- Task directions -
Only a number is expected here: the count of lines in this data where "have" occurs.

Records from a collection
= Beginning of Section =

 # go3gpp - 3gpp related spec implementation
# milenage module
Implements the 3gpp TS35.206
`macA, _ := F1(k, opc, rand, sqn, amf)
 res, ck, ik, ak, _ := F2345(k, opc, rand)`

= End of Section =
= Beginning of Section =

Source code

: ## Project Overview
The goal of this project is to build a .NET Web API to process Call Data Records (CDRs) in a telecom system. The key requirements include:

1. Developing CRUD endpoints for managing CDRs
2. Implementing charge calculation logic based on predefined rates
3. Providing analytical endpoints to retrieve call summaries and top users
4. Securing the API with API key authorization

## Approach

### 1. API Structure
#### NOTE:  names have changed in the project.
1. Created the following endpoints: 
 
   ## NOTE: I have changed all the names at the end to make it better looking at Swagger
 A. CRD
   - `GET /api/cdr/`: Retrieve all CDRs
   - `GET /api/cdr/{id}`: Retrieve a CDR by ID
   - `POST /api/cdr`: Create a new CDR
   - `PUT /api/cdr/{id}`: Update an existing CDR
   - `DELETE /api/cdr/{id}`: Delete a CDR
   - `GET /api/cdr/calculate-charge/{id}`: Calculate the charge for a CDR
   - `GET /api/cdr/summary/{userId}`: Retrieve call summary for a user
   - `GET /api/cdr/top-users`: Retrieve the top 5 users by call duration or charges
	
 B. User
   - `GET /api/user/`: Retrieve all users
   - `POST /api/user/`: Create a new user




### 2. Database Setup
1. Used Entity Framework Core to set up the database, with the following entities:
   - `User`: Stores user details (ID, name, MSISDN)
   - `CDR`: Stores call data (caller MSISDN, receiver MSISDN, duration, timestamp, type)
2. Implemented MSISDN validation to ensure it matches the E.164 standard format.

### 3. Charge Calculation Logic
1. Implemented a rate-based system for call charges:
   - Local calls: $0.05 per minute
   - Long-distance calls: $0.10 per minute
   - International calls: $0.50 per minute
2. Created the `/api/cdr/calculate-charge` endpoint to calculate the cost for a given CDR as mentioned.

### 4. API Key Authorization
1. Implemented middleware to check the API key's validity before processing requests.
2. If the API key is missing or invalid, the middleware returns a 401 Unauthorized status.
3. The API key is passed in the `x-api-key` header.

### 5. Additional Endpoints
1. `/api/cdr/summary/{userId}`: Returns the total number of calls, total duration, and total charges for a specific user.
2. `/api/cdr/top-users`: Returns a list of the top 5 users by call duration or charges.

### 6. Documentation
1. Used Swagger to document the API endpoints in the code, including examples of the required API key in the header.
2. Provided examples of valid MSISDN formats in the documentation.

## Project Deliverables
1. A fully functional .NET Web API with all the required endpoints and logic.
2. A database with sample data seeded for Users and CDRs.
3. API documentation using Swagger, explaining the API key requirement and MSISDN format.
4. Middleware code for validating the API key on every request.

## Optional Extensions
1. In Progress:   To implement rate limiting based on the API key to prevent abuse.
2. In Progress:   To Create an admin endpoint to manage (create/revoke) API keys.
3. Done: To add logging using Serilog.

= End of Section =
= Beginning of Section =

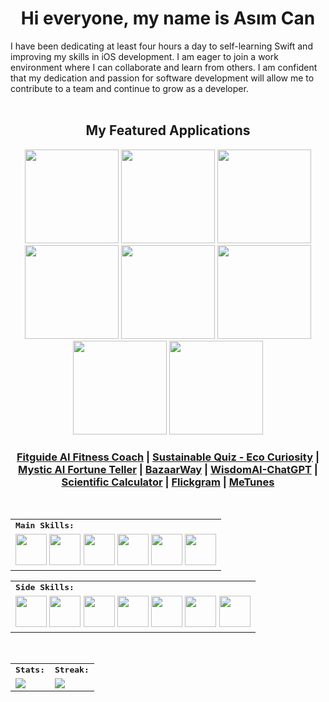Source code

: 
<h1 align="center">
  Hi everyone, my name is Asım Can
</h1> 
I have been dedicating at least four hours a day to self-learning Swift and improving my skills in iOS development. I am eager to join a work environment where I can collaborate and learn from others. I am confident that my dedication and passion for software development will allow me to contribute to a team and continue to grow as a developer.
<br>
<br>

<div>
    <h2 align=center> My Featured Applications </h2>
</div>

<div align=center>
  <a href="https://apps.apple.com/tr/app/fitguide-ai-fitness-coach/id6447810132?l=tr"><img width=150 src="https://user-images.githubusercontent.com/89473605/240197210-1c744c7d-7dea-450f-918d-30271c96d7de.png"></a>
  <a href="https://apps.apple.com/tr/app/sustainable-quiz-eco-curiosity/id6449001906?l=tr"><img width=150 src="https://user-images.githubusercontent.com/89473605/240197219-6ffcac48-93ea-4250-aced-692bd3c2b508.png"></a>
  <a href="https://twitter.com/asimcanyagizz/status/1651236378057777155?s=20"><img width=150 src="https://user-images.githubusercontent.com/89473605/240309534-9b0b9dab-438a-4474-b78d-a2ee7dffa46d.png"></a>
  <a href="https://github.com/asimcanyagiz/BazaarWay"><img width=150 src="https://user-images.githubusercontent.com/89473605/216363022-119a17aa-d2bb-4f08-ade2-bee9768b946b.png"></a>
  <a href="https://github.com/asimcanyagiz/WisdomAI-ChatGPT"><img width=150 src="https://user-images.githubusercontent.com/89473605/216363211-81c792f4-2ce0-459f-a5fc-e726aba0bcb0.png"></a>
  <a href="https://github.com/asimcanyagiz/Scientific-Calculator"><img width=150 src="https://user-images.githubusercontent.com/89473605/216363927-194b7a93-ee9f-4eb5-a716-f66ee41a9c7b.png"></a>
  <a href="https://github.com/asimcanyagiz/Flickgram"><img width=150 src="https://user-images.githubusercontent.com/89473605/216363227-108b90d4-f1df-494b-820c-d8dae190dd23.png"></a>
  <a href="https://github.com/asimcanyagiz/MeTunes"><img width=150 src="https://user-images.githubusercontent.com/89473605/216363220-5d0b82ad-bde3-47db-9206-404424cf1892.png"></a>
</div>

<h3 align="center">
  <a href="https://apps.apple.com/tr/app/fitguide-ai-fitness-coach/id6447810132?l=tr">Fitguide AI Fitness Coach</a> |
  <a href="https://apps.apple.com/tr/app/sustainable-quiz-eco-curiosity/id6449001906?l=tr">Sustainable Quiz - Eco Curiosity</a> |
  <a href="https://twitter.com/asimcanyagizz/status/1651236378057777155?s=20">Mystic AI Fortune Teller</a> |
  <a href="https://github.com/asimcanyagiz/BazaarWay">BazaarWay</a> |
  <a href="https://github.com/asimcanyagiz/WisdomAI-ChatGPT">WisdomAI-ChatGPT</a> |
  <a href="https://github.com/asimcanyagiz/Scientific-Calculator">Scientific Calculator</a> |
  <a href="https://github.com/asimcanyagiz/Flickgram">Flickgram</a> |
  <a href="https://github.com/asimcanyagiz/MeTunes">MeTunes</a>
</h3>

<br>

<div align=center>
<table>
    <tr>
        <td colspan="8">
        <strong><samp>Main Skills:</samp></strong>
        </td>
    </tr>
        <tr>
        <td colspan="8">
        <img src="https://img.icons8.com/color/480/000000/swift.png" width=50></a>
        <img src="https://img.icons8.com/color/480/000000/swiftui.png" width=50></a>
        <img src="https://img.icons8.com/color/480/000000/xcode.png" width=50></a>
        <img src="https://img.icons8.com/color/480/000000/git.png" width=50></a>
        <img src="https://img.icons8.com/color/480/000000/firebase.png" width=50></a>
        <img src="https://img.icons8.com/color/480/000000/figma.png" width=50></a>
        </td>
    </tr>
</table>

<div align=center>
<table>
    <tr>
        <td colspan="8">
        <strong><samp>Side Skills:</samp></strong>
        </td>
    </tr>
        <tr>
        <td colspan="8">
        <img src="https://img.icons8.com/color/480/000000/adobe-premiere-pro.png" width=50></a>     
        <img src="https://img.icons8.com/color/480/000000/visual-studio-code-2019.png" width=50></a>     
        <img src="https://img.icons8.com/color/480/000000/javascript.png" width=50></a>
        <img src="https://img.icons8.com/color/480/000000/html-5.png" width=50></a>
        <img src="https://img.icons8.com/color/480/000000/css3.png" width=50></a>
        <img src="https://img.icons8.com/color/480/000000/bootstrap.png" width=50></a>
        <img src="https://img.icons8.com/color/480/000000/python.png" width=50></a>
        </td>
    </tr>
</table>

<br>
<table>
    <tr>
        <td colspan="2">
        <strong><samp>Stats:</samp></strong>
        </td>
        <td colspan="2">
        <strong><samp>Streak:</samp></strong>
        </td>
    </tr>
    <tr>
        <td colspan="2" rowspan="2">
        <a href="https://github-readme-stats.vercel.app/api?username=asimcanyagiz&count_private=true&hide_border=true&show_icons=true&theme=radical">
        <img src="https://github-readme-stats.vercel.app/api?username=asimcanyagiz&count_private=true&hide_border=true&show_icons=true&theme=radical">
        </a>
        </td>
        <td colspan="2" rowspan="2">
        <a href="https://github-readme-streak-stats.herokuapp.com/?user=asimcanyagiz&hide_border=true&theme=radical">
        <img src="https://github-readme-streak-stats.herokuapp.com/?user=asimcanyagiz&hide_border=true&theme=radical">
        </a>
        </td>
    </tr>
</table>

= End of Section =

- Task result -
3